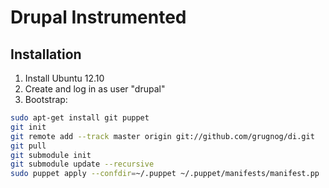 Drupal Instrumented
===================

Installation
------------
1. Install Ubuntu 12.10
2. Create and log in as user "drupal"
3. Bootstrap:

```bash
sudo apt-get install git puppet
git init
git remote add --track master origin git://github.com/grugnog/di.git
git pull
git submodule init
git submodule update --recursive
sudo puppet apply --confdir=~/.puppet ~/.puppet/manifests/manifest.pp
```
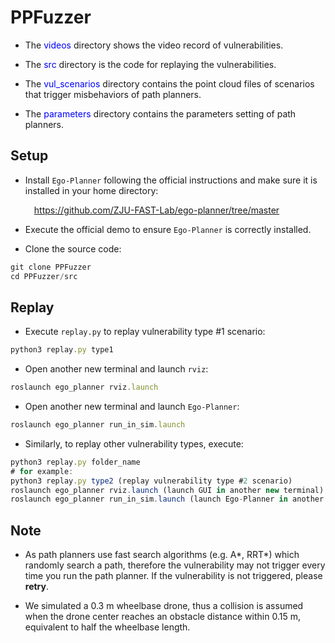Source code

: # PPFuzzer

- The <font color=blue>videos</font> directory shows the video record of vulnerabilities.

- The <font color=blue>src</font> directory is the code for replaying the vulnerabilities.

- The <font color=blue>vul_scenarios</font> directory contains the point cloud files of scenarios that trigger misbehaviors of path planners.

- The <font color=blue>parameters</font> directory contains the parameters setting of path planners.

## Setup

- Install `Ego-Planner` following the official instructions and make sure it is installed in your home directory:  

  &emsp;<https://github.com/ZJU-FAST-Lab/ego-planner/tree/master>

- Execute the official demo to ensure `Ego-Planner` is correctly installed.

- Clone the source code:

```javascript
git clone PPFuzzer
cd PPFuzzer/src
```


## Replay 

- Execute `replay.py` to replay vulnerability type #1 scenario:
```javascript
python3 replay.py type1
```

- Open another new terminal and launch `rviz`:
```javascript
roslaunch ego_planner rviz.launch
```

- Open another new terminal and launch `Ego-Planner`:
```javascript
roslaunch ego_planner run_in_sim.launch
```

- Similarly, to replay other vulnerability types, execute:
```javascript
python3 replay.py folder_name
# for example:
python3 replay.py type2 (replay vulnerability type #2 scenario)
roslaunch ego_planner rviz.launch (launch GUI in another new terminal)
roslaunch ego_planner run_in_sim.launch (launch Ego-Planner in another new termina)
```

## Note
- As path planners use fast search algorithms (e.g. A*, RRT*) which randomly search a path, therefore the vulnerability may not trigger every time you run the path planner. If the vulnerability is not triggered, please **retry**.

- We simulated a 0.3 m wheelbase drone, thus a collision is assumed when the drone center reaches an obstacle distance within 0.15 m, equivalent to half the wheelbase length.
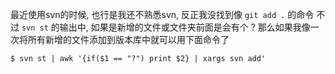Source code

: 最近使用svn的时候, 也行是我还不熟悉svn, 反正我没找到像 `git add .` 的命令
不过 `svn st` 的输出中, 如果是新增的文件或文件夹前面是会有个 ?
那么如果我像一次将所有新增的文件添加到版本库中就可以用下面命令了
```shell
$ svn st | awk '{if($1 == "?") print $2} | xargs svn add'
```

┄┄┄┄┄┄┄┄┄┄

The lines sought are those in the data above that include the string "sudo"; copy each one.

The answer:
sudo apt-get install git puppet
sudo puppet apply --confdir=~/.puppet ~/.puppet/manifests/manifest.pp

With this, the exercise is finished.